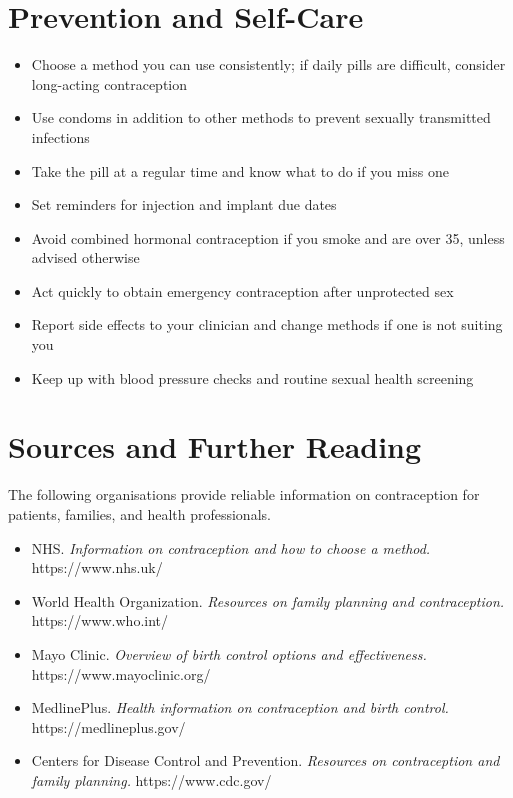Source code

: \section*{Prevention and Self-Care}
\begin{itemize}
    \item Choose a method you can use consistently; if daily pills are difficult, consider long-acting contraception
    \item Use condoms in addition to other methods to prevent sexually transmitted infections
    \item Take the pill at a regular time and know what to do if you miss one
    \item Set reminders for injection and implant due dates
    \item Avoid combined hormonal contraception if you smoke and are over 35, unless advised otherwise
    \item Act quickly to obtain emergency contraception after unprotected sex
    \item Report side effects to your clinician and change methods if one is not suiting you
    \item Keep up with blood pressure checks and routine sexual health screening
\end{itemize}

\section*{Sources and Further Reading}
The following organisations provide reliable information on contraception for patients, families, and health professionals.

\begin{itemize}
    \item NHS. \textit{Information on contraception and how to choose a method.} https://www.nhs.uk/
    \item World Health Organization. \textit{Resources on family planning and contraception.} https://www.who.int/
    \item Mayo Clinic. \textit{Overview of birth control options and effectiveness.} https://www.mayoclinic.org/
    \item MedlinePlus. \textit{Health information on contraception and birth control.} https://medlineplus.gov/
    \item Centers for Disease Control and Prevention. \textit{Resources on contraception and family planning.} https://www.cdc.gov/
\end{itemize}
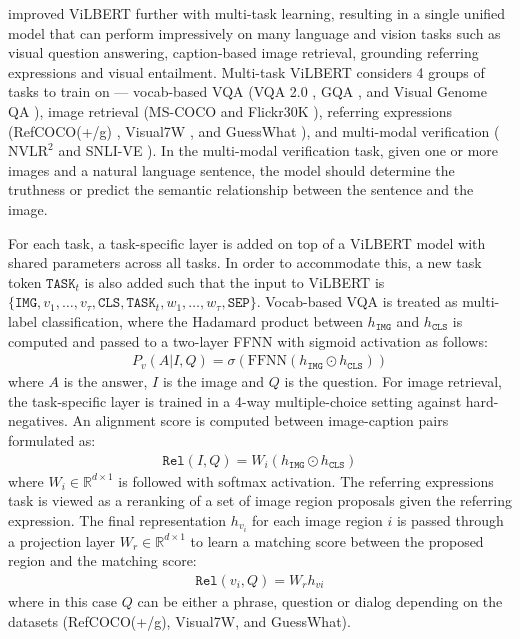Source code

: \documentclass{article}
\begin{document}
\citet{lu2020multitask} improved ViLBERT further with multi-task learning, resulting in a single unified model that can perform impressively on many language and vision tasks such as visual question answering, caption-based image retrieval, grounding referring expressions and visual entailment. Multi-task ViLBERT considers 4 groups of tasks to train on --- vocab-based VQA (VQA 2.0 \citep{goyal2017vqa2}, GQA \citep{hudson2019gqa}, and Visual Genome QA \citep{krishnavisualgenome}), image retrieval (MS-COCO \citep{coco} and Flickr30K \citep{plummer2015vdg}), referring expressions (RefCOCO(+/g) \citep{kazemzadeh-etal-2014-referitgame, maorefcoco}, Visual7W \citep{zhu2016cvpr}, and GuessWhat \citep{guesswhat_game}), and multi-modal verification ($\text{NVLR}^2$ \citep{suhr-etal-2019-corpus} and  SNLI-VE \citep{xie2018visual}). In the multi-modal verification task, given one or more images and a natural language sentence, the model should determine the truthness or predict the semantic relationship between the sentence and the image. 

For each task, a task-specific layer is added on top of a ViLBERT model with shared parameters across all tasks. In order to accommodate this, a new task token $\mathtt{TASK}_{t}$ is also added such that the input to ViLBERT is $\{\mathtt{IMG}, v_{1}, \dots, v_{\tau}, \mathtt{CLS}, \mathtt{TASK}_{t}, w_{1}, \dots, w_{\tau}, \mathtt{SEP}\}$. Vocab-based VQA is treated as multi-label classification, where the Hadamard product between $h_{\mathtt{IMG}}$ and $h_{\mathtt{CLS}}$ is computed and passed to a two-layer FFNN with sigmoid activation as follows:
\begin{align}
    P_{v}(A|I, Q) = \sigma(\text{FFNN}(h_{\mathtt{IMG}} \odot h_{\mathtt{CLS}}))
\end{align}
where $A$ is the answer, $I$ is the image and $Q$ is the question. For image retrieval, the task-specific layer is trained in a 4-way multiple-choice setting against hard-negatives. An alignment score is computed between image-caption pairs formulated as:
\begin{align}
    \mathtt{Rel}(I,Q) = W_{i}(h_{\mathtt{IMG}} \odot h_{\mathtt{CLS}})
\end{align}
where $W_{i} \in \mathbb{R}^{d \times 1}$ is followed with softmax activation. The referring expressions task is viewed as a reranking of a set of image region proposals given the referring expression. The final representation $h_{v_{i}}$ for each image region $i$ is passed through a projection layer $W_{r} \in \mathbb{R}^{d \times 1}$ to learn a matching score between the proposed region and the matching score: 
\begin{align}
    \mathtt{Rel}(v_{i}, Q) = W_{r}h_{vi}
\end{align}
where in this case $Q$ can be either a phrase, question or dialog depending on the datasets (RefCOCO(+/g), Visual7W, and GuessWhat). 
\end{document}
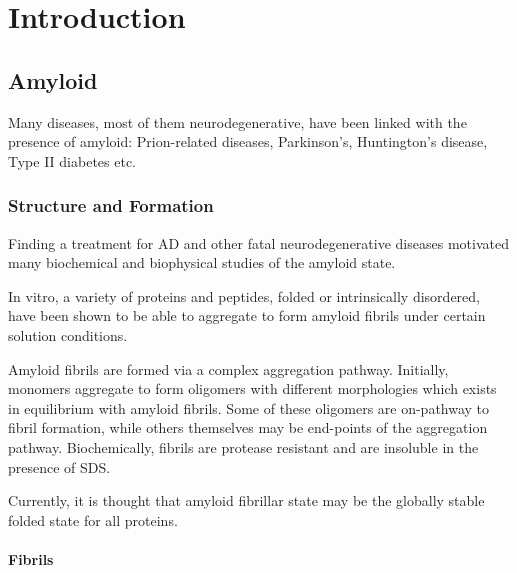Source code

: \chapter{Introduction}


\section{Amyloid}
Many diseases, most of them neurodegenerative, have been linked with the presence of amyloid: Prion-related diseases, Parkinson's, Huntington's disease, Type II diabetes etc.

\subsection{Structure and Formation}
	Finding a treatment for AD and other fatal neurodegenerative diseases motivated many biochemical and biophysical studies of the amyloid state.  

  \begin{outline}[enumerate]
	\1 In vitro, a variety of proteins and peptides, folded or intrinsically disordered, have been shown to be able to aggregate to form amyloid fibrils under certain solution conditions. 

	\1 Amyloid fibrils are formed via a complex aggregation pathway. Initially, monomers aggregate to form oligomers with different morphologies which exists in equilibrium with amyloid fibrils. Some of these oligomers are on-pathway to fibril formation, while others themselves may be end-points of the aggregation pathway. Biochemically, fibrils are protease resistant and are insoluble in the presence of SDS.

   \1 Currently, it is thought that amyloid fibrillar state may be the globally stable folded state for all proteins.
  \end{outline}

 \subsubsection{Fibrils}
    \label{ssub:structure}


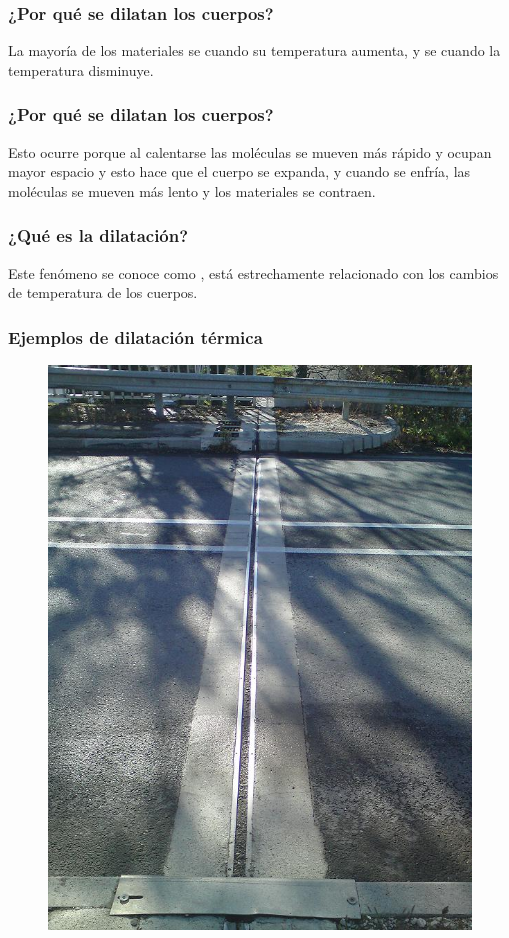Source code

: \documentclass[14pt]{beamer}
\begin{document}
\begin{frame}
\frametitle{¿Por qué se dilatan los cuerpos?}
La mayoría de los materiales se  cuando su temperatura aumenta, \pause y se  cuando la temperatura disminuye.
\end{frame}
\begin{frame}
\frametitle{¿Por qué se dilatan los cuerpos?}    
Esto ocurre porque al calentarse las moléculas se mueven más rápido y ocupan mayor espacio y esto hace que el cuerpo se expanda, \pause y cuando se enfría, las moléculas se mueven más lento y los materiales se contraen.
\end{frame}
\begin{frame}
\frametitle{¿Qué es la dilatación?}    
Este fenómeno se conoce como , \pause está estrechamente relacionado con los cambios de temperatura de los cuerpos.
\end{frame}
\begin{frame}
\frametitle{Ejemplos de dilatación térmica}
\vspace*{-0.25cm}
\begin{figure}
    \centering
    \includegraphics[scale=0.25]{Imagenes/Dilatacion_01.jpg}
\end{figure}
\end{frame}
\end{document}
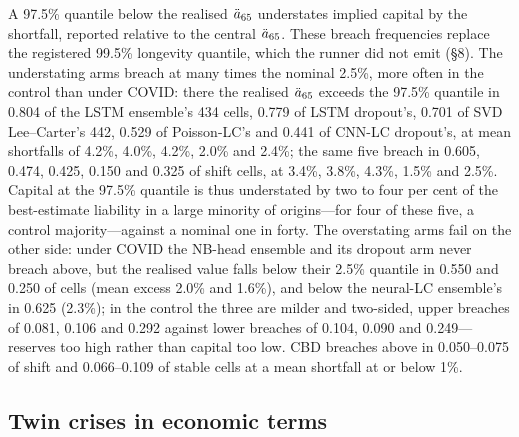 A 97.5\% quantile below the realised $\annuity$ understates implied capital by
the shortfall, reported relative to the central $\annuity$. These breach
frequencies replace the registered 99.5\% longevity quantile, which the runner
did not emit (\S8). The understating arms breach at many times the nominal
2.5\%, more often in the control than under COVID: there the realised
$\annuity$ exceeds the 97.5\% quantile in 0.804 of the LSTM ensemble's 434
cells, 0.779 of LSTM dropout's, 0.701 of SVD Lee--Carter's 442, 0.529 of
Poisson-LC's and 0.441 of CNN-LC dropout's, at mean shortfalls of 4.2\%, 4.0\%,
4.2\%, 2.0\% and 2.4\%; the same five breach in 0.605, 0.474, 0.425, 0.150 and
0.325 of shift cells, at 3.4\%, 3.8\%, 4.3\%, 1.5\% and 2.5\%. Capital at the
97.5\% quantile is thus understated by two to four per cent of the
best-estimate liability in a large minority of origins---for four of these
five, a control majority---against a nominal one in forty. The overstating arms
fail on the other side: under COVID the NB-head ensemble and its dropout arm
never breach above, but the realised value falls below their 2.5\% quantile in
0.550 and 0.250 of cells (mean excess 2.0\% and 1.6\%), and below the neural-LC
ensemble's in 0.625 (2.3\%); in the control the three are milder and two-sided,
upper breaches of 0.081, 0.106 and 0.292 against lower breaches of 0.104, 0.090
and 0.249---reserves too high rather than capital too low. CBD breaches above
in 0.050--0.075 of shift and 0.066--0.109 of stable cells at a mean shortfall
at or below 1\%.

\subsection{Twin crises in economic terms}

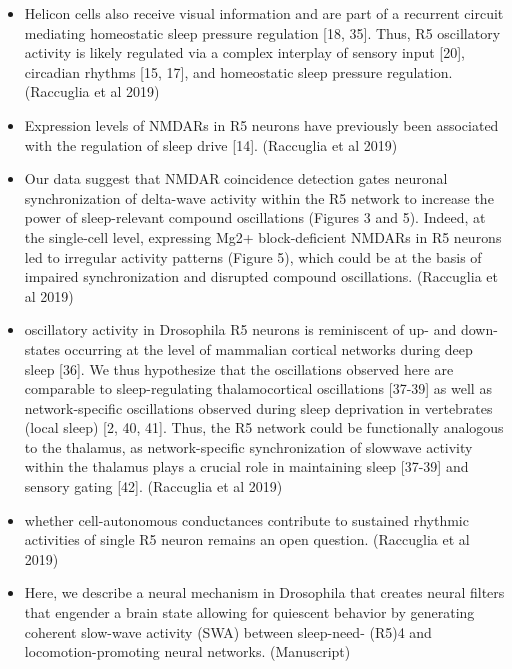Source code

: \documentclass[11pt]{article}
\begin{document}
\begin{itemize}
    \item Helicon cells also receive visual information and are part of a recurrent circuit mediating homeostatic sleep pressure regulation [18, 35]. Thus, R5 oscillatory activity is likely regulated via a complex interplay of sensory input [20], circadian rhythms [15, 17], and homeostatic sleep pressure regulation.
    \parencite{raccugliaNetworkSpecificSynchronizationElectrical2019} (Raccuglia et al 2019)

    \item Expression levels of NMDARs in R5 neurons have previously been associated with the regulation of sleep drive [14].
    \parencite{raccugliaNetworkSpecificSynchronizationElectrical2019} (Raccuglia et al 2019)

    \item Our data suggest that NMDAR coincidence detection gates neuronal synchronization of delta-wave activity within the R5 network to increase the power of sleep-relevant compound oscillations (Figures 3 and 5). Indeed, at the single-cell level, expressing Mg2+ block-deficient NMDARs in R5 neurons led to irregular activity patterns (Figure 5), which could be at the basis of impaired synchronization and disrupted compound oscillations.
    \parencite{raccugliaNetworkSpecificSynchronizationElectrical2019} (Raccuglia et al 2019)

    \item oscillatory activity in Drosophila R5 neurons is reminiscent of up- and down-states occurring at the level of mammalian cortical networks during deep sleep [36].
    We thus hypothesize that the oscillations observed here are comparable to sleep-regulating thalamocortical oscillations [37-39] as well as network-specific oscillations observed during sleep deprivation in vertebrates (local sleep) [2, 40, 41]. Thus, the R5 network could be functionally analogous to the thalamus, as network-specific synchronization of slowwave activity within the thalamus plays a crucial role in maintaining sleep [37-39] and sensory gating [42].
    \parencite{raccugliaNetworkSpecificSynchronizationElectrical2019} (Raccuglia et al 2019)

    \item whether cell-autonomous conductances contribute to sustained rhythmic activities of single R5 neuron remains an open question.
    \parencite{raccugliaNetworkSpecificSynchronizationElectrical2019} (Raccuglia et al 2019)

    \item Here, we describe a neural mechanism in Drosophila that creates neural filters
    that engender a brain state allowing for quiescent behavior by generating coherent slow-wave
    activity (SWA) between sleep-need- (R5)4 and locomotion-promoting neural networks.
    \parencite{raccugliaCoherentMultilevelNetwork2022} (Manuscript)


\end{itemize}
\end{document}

PROBLEM — Lines from the one containing "an open question." through the final line of the material should be set down exactly, and no other lines.

REPLY TO THE EXERCISE —
    \item whether cell-autonomous conductances contribute to sustained rhythmic activities of single R5 neuron remains an open question.
    \parencite{raccugliaNetworkSpecificSynchronizationElectrical2019} (Raccuglia et al 2019)

    \item Here, we describe a neural mechanism in Drosophila that creates neural filters
    that engender a brain state allowing for quiescent behavior by generating coherent slow-wave
    activity (SWA) between sleep-need- (R5)4 and locomotion-promoting neural networks.
    \parencite{raccugliaCoherentMultilevelNetwork2022} (Manuscript)


\end{itemize}
\end{document}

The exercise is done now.